11-Uhr-Andacht am 23. April 2020

Ansprache zu Psalm 25, 16f; 11-Uhr-Andacht am Donnerstag, 23. April 2020; St.-Laurentius, Neuendettelsau; DS Heike Geßner

Glockengeläut

Musik

Votum und Begrüßung

Liebe Schwestern und Brüder, liebe Gemeinde,

ich begrüße Sie alle zu dieser Andacht.

Mein Name ist Heike Geßner.

Friede sei mit euch.

Beginnen möchte ich mit Auszügen aus dem Psalm 139

Ich sitze oder stehe auf, so weißt du es; du verstehst meine Gedanken von ferne. 3 Ich gehe oder liege, so bist du um mich und siehst alle meine Wege. 4 Denn siehe, es ist kein Wort auf meiner Zunge, das du, HERR, nicht alles wissest. 5 Von allen Seiten umgibst du mich und hältst deine Hand über mir. 6 Solche Erkenntnis ist mir zu wunderbar und zu hoch; ich kann sie nicht begreifen.

Ich stehe hier in der fast leeren Kirche, nur Herr Böhm, der die Übertragungsanlage bedient, und Frau Grünert, die die Orgel spielt, sind noch da, und Sie hören mich und sehen mich vielleicht auch über die Übertragungsanlage.

Jeden Tag um 11 Uhr übertragen wir eine Andacht. Wir können so wenigstens mit den digitalen Medien Gemeinschaft in der Kirche leben, wenn es auch nicht dasselbe ist wie der gemeinsam gefeierte Gottesdienst. Darunter leiden wir inzwischen alle.

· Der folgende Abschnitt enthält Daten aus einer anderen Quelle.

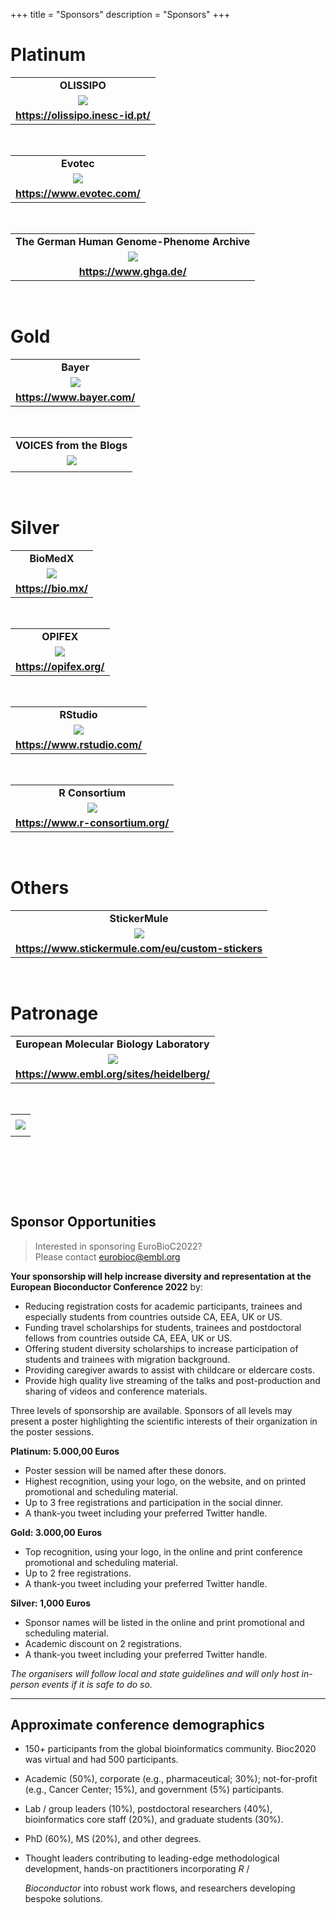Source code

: +++
title = "Sponsors"
description = "Sponsors"
+++

# Platinum

|       |
|:-----:|
| **OLISSIPO** |
| ![](../img/clients/OLISSIPO_logo_v-c03_resized.png) |
| **https://olissipo.inesc-id.pt/** |
&nbsp;

|       |
|:-----:|
| **Evotec** |
| ![](../img/clients/evotec_logo_RGB_resized.jpg) |
| **https://www.evotec.com/** |
&nbsp;

|       |
|:-----:|
| **The German Human Genome-Phenome Archive** |
| ![](../img/clients/GHGA_Logo_resized.png) |
| **https://www.ghga.de/** |
&nbsp;

# Gold

|       |
|:-----:|
| **Bayer** |
| ![](../img/clients/bayer_resized.png) |
| **https://www.bayer.com/** |
&nbsp;

|       |
|:-----:|
| **VOICES from the Blogs** |
| ![](../img/clients/voices-logo_resized.jpg) |
|  |
&nbsp;

<!--
|       |
|:-----:|
| **Biogen** |
| ![](../img/clients/Biogen_resized.png) |
| **https://www.biogen.com/** |
&nbsp;

|       |
|:-----:|
| **Genentech** |
| ![](../img/clients/Genentech-Logo_resized.png) |
| **https://www.gene.com/** |
&nbsp;
-->

# Silver

|       |
|:-----:|
| **BioMedX** |
| ![](../img/clients/BioMedX_resized.jpg) |
| **https://bio.mx/** |
&nbsp;

|       |
|:-----:|
| **OPIFEX** |
| ![](../img/clients/opifex-logo_resize.png) |
| **https://opifex.org/** |
&nbsp;

|       |
|:-----:|
| **RStudio** |
| ![](../img/clients/RStudio_resized.jpeg) |
| **https://www.rstudio.com/** |
&nbsp;

|       |
|:-----:|
| **R Consortium** |
| ![](../img/clients/RConsortium_Vertical_Pantone_resized.png) |
| **https://www.r-consortium.org/** |
&nbsp;

# Others

|       |
|:-----:|
| **StickerMule** |
| ![](../img/clients/StickerMule_resized.png) |
| **https://www.stickermule.com/eu/custom-stickers** |
&nbsp;

# Patronage

|       |
|:-----:|
| **European Molecular Biology Laboratory** |
| ![](../img/clients/EMBL_logo_colour_RGB_resized.png) |
| **https://www.embl.org/sites/heidelberg/** |
&nbsp;

|       |
|:-----:|
|  |
| ![](../img/clients/EMBLEM_Technology-Transfer-GmbH.php.png) |
|  |
&nbsp;


<!--

|       |
|:-----:|
| **NanoString Technologies** |
| ![](../img/clients/NanoString_resized.png) |
| **https://www.nanostring.com/** |
&nbsp;

&nbsp;

# Gold

|       |
|:-----:|
| **Genentech** |
| ![](../img/clients/Genentech-Logo_resized.png) |
| **https://www.gene.com/** |

&nbsp;

|       |
|:-----:|
| **Takeda Pharmaceuticals** |
| ![](../img/clients/takeda_logo_resized.png) |
| **http://www.takeda.com/** |

&nbsp;

|       |
|:-----:|
| **BaseBit Technologies** |
| ![](../img/clients/basebitlogo_resized.png) |
| **https://www.basebitglobal.ai/** |

&nbsp;
|       |
|:-----:|
| **Maze Therapeutics** |
| ![](../img/clients/Maze_Logo_Navy-04_resized.png) |
| **https://mazetx.com/** |
&nbsp;

|       |
|:-----:|
| **Microsoft** |
| ![](../img/clients/Microsoft_resized.jpg) |
| **https://www.microsoft.com/genomics/** |
&nbsp;

|       |
|:-----:|
| **Novartis** |
| ![](../img/clients/novartis_logo_resized.png) |
| **https://www.novartis.com/** |
&nbsp;

|       |
|:-----:|
| **Bluebirdbio** |
| ![](../img/clients/Bluebird_resized.png) |
| **https://www.bluebirdbio.com/** |
&nbsp;

&nbsp;

# Silver

|       |
|:-----:|
| **R Consortium** |
| ![](../img/clients/R_Consortium-logo-horizontal-black_resized.png) |
| **https://www.r-consortium.org/** |

&nbsp;

|       |
|:-----:|
| **F1000** |
| ![](../img/clients/F1000R_logo_crop_resized.png) |
| **https://f1000research.com/** |
&nbsp;

|       |
|:-----:|
| **Stickermule** |
| ![](../img/clients/StickerMule_resized.png) |
| **[https://www.stickermule.com/](https://mule.to/p1yv)** |
&nbsp;

|       |
|:-----:|
| **CRC Press** |
| ![](../img/clients/crcpress_resized.png) |
| **https://www.routledge.com/** |
&nbsp;

|       |
|:-----:|
| **Bristol Myers Squibb** |
| ![](../img/clients/bms-rebrand-logo.svg.png) |
| **https://www.bms.com/** |


|       |
|:-----:|
| **Tercen Data Analytics Ltd.** |
| ![](../img/clients/Tercen_weblogo4_resized.png) |
| **https://www.tercen.com/** |

&nbsp;

-->

&nbsp;

&nbsp;

## Sponsor Opportunities

> Interested in sponsoring EuroBioC2022? <br> 
Please contact <eurobioc@embl.org>

**Your sponsorship will help increase diversity and representation at the European Bioconductor Conference 2022** by:

- Reducing registration costs for academic participants, trainees and especially students from countries outside CA, EEA, UK or US.
- Funding travel scholarships for students, trainees and postdoctoral fellows from countries outside CA, EEA, UK or US.
- Offering student diversity scholarships to increase participation of students and trainees with migration background. 
- Providing caregiver awards to assist with childcare or eldercare costs.
- Provide high quality live streaming of the talks and post-production and sharing of videos and conference materials.

Three levels of sponsorship are available. Sponsors of all levels may present a poster highlighting the scientific interests of their organization in the poster sessions.

**Platinum: 5.000,00 Euros**

- Poster session will be named after these donors.
- Highest recognition, using your logo, on the website, and on printed promotional and scheduling material.
- Up to 3 free registrations and participation in the social dinner.
- A thank-you tweet including your preferred Twitter handle.
<!-- A table during the poster session -->

**Gold: 3.000,00 Euros**

- Top recognition, using your logo, in the online and print conference promotional and scheduling material.
- Up to 2 free registrations.
- A thank-you tweet including your preferred Twitter handle.
<!-- A table during the poster session -->

**Silver: 1,000 Euros**

- Sponsor names will be listed in the online and print promotional and scheduling material.
- Academic discount on 2 registrations.
- A thank-you tweet including your preferred Twitter handle.

_The organisers will follow local and state guidelines and will only host in-person events if it is safe to do so._

***

## Approximate conference demographics

- 150+ participants from the global bioinformatics community. Bioc2020 was virtual and had 500 participants.

- Academic (50%), corporate (e.g., pharmaceutical; 30%);
  not-for-profit (e.g., Cancer Center; 15%), and government (5%)
  participants.

- Lab / group leaders (10%), postdoctoral researchers (40%),
  bioinformatics core staff (20%), and graduate students (30%).

- PhD (60%), MS (20%), and other degrees.

- Thought leaders contributing to leading-edge methodological
  development, hands-on practitioners incorporating _R_ /
  
  _Bioconductor_ into robust work flows, and researchers developing
  bespoke solutions.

Mittlerweile gibt es ein paar Lockerungen in der Corona-Krise, auf die die Regierung und die Ministerpräsidenten sich geeinigt haben. Gottesdienste können allerdings immer noch nicht gefeiert werden. Gespräche zwischen Vertretern der Kirchen und der Regierung hat es allerdings bereits gegeben. So hoffen wir, dass wir auch bald wieder gemeinsam in der Kirche sein können. Gottesdienste ohne Gemeinschaft tragen uns auf die Dauer nicht, auch wenn heute schon viel digital möglich ist. Wir bekommen in Windsbach zum Beispiel aktuell jeden Samstag den Sonntagsgottesdienst als Audio per Mail geschickt, das ist eine gute Sache. Aber Gottesdienst lebt von Gemeinschaft. Und gerade in Zeiten wie diesen ist es wichtig, Trost durch Gottes Wort zu finden.

Bibelwort und Auslegung

Ich habe das Bibelwort, das im Psalm 25,16f. steht, ausgesucht:

Wende dich zu mir und sei mir gnädig; denn ich bin einsam und elend.
Die Angst meines Herzens ist groß; führe mich aus meinen Nöten!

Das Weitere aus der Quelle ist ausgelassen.